We’re back with part 2 of our interview with Chris – it’s stimulated some interesting thought and conversation regarding stretching in our community and as always – we’d love to have you weigh in again… This time around we’ve asked our fellow professionals for questions regarding stretching and posed them to Chris.
This entry follows a Q & A style interview with questions asked by Nick Pereira (NP), answered by Chris Allan (CA).
NP: In your opinion, why do we (as clinicians and scientists) still advocate stretching?
CA: It’s easy and it’s what we got fed in the past. There was no clear proven reason for doing it.
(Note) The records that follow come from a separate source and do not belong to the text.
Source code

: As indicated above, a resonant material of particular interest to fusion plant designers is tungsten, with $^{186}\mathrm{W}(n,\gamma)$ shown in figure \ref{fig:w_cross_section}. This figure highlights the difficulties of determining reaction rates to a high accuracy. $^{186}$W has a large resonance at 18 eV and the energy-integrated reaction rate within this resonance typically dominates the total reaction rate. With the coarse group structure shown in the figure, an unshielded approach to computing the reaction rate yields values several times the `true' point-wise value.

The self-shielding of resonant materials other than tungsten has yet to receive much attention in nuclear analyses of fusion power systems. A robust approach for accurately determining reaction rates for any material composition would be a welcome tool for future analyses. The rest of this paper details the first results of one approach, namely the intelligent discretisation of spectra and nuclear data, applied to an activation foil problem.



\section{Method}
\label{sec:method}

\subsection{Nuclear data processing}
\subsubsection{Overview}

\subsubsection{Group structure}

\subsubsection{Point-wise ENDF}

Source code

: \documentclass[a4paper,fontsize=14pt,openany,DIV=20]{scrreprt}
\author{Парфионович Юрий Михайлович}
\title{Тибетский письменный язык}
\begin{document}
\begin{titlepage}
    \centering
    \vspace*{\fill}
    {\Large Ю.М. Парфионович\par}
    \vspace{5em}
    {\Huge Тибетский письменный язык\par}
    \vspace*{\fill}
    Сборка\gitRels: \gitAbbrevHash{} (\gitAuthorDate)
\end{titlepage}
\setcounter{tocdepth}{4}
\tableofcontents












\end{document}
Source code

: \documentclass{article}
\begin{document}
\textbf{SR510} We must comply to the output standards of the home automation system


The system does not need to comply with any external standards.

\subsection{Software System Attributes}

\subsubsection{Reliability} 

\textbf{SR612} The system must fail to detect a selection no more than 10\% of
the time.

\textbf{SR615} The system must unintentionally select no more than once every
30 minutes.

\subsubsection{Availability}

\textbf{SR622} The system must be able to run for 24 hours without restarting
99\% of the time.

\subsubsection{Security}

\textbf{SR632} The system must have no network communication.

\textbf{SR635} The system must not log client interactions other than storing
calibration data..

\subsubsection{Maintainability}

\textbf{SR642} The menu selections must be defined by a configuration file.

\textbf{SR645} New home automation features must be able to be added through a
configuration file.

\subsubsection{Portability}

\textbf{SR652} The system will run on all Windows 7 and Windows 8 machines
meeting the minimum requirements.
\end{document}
The research is showing specificity is key.
NP: Pre-exercise static stretching has an inhibitory effect on muscle performance, how should we prescribe stretching to patients to assist performance?
CA: I am a big advocate of mobility prior to exercise. We need to teach patients a variety of movements to perform pre-exercise. These need to include a means of increasing their heart rate, warming muscles, enhance movement patterns and mobilise muscles and joints specific to their prescribed activity. randomly stretching and inhibiting those muscle is a thing of the past.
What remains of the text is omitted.